ヴェイダー / 翼 (2000)
1983年にポーランドで結成されたデスメタルバンド。
2000年に発表された4枚目のアルバム[Litany]の1曲目に収録されています。
東欧地域のデスメタルバンドとしては圧倒的人気を誇るバンドであり、ポーランドで最も成功したヘヴィメタルバンドとしても有名です。
前作の[Black to the Blind]が本国ポーランドにてHR/HM部門でトップの売り上げを記録したことにより、アメリカの大手レーベルであるMetal Blade Recordsとの契約に成功します。
そして全米ツアーを回り、ヨーロッパツアーでは[Testament]とのダブルヘッドライナーで大成功させるなどバンドを取り巻く環境は充実していきます。
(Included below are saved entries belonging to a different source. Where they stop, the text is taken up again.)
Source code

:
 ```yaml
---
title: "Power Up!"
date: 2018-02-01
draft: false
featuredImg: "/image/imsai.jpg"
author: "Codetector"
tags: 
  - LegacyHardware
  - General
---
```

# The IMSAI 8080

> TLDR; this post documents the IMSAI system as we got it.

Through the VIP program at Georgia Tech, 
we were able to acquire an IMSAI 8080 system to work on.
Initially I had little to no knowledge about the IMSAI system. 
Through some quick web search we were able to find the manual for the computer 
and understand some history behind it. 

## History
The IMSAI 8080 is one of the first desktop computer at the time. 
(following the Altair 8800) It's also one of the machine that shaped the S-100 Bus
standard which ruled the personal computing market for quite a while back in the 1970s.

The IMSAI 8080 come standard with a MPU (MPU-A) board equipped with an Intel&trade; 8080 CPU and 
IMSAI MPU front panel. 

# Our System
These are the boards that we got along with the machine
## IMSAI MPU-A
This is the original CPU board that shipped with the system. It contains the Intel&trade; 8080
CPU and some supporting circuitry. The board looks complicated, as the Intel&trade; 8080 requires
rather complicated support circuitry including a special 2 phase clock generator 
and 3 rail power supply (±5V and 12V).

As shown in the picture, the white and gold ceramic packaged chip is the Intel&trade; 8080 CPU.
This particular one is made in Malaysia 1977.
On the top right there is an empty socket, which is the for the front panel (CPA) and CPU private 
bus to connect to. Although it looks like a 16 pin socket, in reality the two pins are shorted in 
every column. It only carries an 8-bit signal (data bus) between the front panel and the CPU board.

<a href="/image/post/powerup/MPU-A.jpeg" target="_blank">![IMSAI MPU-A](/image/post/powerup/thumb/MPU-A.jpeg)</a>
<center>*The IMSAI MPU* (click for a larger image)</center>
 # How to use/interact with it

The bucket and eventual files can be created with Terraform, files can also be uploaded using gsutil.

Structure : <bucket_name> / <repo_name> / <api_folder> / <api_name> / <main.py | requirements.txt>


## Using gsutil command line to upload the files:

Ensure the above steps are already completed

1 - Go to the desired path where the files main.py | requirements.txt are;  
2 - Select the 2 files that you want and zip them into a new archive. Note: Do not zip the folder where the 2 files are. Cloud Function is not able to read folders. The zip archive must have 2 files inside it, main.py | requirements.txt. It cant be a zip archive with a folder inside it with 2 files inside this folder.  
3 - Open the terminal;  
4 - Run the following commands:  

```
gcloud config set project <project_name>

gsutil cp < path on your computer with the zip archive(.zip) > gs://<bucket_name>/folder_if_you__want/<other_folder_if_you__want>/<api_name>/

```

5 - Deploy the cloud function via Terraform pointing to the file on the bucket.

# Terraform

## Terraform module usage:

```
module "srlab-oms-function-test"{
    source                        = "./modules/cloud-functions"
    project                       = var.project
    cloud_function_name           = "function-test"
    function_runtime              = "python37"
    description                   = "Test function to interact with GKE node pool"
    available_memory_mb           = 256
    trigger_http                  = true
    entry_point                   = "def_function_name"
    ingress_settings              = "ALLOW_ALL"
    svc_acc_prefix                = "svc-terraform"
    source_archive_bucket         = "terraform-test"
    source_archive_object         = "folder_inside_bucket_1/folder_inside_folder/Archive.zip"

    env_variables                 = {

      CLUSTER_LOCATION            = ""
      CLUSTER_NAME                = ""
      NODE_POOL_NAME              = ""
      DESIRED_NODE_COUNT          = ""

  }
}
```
最高のコンディションでレコーディングに臨んだ本作は、デスメタルの名盤として世界中のファンを熱狂させました。
その中から、アルバムのオープニングを飾るインパクトの強いブルータルなナンバーがこちらです。
一聴して驚くべきは強烈なバスドラムのサウンド。
まるでEDM(ダンスミュージック)で使われるような図太い音でドムドムと打ち鳴らされます。
デスメタル特有のアタックの非常に強いガチガチしたサウンドとは一線を画しています。
この音質でツインバスの連打やブラストビートを叩くのですから、その破壊力は削岩機さながらです。
音が壁のように押し寄せ、押しつぶされそうになります。
ですが、強烈なサウンドに対してアレンジは非常にシンプル。
邪悪な音階をひたすらトレモロで繰り返すだけのメインリフは、驚くほどキャッチーです。
本人たちが尊敬してやまない[Kreator]の[Ripping Corpse]あたりを整合感のあるアンサンブルで演奏するとまさにこんな感じになるのでしょう。
緩急をつけたリズムも実にエキサイティング。
間奏でハーフビートからブラストビートに移行するパートや、後半でテンポチェンジした後の怒涛のツインバスの連打は凄まじい突進力です。
まるでジェットコースターに乗せられているかのような興奮が味わえます。
Piotr(Vo/Gt)のデスボイスも野獣のように強力なものではなく、スラッシュメタル風の吐き捨て型で聞きやすいものです。
デスメタルを聞いたことがないけれど興味があるというリスナーにうってつけの曲だと言われる要因はここにあるのでしょう。
本作発表後、ポーランドを代表するメタルバンドと呼ばれるまで成長を遂げます。
世界中のマニアを熱狂させた、激烈なサウンドとシンプルなアレンジが絶妙に絡み合った名曲です。